What is being asked >> Each line from the opening of the listing below through the line that contains "new edge $e" is to be output exactly as written.

• • • • • • •

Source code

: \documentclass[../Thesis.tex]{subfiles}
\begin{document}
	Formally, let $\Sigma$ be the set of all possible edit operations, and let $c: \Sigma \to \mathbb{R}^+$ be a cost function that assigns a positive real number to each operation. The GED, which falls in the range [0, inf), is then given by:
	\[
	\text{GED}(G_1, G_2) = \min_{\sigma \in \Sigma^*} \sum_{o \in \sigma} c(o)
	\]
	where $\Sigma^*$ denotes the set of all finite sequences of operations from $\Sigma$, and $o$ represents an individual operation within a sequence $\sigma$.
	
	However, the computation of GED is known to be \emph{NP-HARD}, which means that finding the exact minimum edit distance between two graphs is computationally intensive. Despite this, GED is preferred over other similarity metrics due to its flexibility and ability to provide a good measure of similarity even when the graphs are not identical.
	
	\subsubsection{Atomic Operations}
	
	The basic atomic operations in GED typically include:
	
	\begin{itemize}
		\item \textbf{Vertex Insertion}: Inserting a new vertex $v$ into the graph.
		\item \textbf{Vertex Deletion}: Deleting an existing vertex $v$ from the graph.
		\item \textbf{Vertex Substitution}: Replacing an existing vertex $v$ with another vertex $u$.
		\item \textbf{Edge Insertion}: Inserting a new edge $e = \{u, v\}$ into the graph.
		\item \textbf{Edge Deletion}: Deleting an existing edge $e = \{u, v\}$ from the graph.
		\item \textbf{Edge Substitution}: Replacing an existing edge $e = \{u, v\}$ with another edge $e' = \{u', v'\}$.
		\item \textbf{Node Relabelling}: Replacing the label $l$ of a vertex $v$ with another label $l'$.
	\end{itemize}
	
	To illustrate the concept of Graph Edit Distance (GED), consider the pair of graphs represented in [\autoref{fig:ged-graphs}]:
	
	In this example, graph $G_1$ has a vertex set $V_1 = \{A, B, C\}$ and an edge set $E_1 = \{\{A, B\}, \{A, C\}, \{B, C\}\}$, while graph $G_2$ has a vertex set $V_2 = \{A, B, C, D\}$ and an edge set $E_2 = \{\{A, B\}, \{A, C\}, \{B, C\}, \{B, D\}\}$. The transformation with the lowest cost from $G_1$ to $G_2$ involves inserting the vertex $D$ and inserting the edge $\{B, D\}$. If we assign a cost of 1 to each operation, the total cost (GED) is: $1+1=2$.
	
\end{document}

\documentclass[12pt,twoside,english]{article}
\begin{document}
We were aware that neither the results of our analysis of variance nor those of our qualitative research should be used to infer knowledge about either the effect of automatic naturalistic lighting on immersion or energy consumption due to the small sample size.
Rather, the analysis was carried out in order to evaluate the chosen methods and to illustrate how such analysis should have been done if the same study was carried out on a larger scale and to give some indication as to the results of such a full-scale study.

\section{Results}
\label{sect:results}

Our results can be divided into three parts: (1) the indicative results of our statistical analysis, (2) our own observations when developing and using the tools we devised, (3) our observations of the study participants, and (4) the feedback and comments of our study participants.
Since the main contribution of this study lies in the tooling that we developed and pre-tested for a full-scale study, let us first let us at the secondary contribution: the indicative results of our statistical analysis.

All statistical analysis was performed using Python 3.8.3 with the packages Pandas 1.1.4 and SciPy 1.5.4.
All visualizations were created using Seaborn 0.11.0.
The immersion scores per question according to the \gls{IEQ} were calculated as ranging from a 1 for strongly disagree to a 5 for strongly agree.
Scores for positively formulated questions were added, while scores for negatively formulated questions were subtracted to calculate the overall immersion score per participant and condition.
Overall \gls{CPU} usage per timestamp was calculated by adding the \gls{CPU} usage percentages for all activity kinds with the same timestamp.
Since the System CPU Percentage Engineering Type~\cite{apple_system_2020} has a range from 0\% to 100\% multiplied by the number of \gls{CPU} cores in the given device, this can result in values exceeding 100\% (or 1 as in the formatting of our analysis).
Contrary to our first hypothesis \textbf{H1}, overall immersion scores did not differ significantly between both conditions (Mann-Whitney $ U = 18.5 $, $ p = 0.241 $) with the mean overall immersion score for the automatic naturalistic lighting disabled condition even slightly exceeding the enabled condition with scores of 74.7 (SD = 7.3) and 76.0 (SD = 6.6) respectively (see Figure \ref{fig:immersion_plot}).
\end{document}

• • • • • • •

Output for this task >>
Source code

: \documentclass[../Thesis.tex]{subfiles}
\begin{document}
	Formally, let $\Sigma$ be the set of all possible edit operations, and let $c: \Sigma \to \mathbb{R}^+$ be a cost function that assigns a positive real number to each operation. The GED, which falls in the range [0, inf), is then given by:
	\[
	\text{GED}(G_1, G_2) = \min_{\sigma \in \Sigma^*} \sum_{o \in \sigma} c(o)
	\]
	where $\Sigma^*$ denotes the set of all finite sequences of operations from $\Sigma$, and $o$ represents an individual operation within a sequence $\sigma$.
	
	However, the computation of GED is known to be \emph{NP-HARD}, which means that finding the exact minimum edit distance between two graphs is computationally intensive. Despite this, GED is preferred over other similarity metrics due to its flexibility and ability to provide a good measure of similarity even when the graphs are not identical.
	
	\subsubsection{Atomic Operations}
	
	The basic atomic operations in GED typically include:
	
	\begin{itemize}
		\item \textbf{Vertex Insertion}: Inserting a new vertex $v$ into the graph.
		\item \textbf{Vertex Deletion}: Deleting an existing vertex $v$ from the graph.
		\item \textbf{Vertex Substitution}: Replacing an existing vertex $v$ with another vertex $u$.
		\item \textbf{Edge Insertion}: Inserting a new edge $e = \{u, v\}$ into the graph.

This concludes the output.